======== DATASET RECORDS ========

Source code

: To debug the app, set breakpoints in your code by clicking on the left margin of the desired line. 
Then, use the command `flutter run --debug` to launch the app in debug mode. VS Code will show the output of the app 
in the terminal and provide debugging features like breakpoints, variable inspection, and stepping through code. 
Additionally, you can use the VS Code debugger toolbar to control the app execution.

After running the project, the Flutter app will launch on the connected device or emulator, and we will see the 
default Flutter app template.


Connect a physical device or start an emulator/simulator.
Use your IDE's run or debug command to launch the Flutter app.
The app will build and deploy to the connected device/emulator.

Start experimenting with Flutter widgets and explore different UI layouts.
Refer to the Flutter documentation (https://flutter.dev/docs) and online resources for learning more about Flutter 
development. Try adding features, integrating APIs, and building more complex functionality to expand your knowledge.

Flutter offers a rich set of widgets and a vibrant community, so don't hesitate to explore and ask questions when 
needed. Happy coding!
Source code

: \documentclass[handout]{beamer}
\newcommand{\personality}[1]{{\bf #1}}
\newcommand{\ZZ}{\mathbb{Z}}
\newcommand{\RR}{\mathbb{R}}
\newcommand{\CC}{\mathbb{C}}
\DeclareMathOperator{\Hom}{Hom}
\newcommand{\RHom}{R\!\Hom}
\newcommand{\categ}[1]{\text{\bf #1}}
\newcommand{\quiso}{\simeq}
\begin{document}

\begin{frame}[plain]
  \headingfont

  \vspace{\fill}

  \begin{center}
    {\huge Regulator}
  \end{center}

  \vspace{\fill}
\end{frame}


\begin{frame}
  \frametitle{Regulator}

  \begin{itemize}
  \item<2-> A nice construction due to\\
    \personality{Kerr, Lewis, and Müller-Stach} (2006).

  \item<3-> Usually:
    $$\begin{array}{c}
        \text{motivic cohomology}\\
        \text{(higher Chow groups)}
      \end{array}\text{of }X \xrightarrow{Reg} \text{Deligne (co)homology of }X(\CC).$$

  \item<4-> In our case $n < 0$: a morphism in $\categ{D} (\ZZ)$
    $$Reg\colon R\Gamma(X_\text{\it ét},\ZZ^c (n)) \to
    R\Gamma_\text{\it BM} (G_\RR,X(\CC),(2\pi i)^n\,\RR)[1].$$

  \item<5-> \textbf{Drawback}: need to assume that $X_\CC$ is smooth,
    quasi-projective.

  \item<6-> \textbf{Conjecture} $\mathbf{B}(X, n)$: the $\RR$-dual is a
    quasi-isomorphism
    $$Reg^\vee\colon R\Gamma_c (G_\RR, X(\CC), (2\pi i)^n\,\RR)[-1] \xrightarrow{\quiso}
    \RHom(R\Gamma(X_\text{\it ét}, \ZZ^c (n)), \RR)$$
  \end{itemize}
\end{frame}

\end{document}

========

→ **TASK TO COMPLETE**: Set every line down again exactly. Begin with the first line of the entries and finish with the line containing "The app will".

→ **ANSWER SPACE**:
Source code

: To debug the app, set breakpoints in your code by clicking on the left margin of the desired line. 
Then, use the command `flutter run --debug` to launch the app in debug mode. VS Code will show the output of the app 
in the terminal and provide debugging features like breakpoints, variable inspection, and stepping through code. 
Additionally, you can use the VS Code debugger toolbar to control the app execution.

After running the project, the Flutter app will launch on the connected device or emulator, and we will see the 
default Flutter app template.


Connect a physical device or start an emulator/simulator.
Use your IDE's run or debug command to launch the Flutter app.
The app will build and deploy to the connected device/emulator.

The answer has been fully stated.